The Town of Esna
Situated only around 60 Kilometres to the south of Luxor, Esna is small non-interesting farming town. Except for the marvellous Temple of Khunum; a Greco-Roman structure which was constructed to represent a much older monument built by Tuthmosis III during the reign of the 18th dynasty in Egypt.
The Story Behind The Esna Temple
This wonderful temple of Khunum was buried under sand and silt for centuries to the extent that the city of Esna was established on top of it.
However, the excavation works which started at the beginning of the 19th century only unearthed one section of the Temple; the Roman hypostyle hall which was built during the 1st century AD. The façade of this hall is featured with its inscriptions and drawings of Roman emperors which date back to the 1st century as well.
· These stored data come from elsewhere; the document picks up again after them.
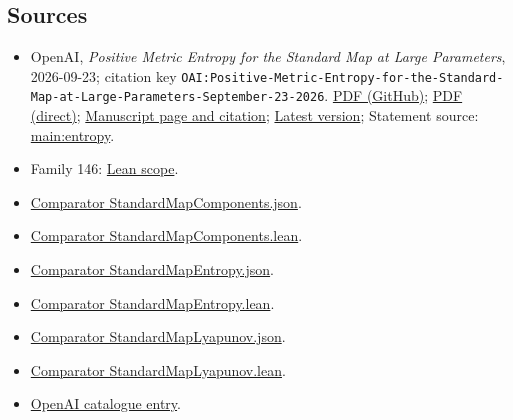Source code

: \documentclass[11pt]{article}
\begin{document}
\subsection{Sources}
\begin{itemize}
\item OpenAI, \emph{Positive Metric Entropy for the Standard Map at Large Parameters}, 2026-09-23; citation key \texttt{OAI:Positive-Metric-Entropy-for-the-Standard-Map-at-Large-Parameters-September-23-2026}. \href{https://github.com/openai/math/blob/adc7f1241b42e322a6451854ab7e4b4c146bf78a/preprints/Positive-Metric-Entropy-for-the-Standard-Map-at-Large-Parameters-September-23-2026/paper.pdf}{PDF (GitHub)}; \href{https://github.com/openai/math/raw/adc7f1241b42e322a6451854ab7e4b4c146bf78a/preprints/Positive-Metric-Entropy-for-the-Standard-Map-at-Large-Parameters-September-23-2026/paper.pdf}{PDF (direct)}; \href{https://github.com/openai/math/blob/adc7f1241b42e322a6451854ab7e4b4c146bf78a/preprints/Positive-Metric-Entropy-for-the-Standard-Map-at-Large-Parameters-September-23-2026/README.md}{Manuscript page and citation}; \href{https://github.com/openai/math/blob/main/preprints/Positive-Metric-Entropy-for-the-Standard-Map-at-Large-Parameters-September-23-2026/paper.pdf}{Latest version}; Statement source: \href{https://github.com/openai/math/blob/adc7f1241b42e322a6451854ab7e4b4c146bf78a/preprints/Positive-Metric-Entropy-for-the-Standard-Map-at-Large-Parameters-September-23-2026/build/sections/introduction.tex\#L15}{main:entropy}.
\item Family 146: \href{https://github.com/openai/math/blob/adc7f1241b42e322a6451854ab7e4b4c146bf78a/lean/docs/146.md}{Lean scope}.
\item \href{https://github.com/openai/math/blob/adc7f1241b42e322a6451854ab7e4b4c146bf78a/lean/ComparatorChallenges/StandardMapComponents.json}{Comparator StandardMapComponents.json}.
\item \href{https://github.com/openai/math/blob/adc7f1241b42e322a6451854ab7e4b4c146bf78a/lean/ComparatorChallenges/StandardMapComponents.lean}{Comparator StandardMapComponents.lean}.
\item \href{https://github.com/openai/math/blob/adc7f1241b42e322a6451854ab7e4b4c146bf78a/lean/ComparatorChallenges/StandardMapEntropy.json}{Comparator StandardMapEntropy.json}.
\item \href{https://github.com/openai/math/blob/adc7f1241b42e322a6451854ab7e4b4c146bf78a/lean/ComparatorChallenges/StandardMapEntropy.lean}{Comparator StandardMapEntropy.lean}.
\item \href{https://github.com/openai/math/blob/adc7f1241b42e322a6451854ab7e4b4c146bf78a/lean/ComparatorChallenges/StandardMapLyapunov.json}{Comparator StandardMapLyapunov.json}.
\item \href{https://github.com/openai/math/blob/adc7f1241b42e322a6451854ab7e4b4c146bf78a/lean/ComparatorChallenges/StandardMapLyapunov.lean}{Comparator StandardMapLyapunov.lean}.
\item \href{https://github.com/openai/math/blob/adc7f1241b42e322a6451854ab7e4b4c146bf78a/CONTENTS.md}{OpenAI catalogue entry}.
\end{itemize}
\end{document}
The roof of this remarkable hall is based upon 24 columns decorated with inscriptions telling the story of the festival which used to take place in Esna.
Among the most interesting characteristics of the temple of Esna is the astronomical ceiling with its zodiac register in which the guests can still view its details and different parts.
Down by the river Nile is an ancient quay with cartouches of Marcus Aurelius which would have been connected to the temple by a processional way. This is still in use today.
There was also a ‘North Temple of Khnum’ two and a half-mile north-west of Esna that was dated to Ptolemy III Euergetes I, but this is now completely vanished.
The ancient necropolis associated with Esna contains burials from the Old Kingdom to late Ptolemaic date.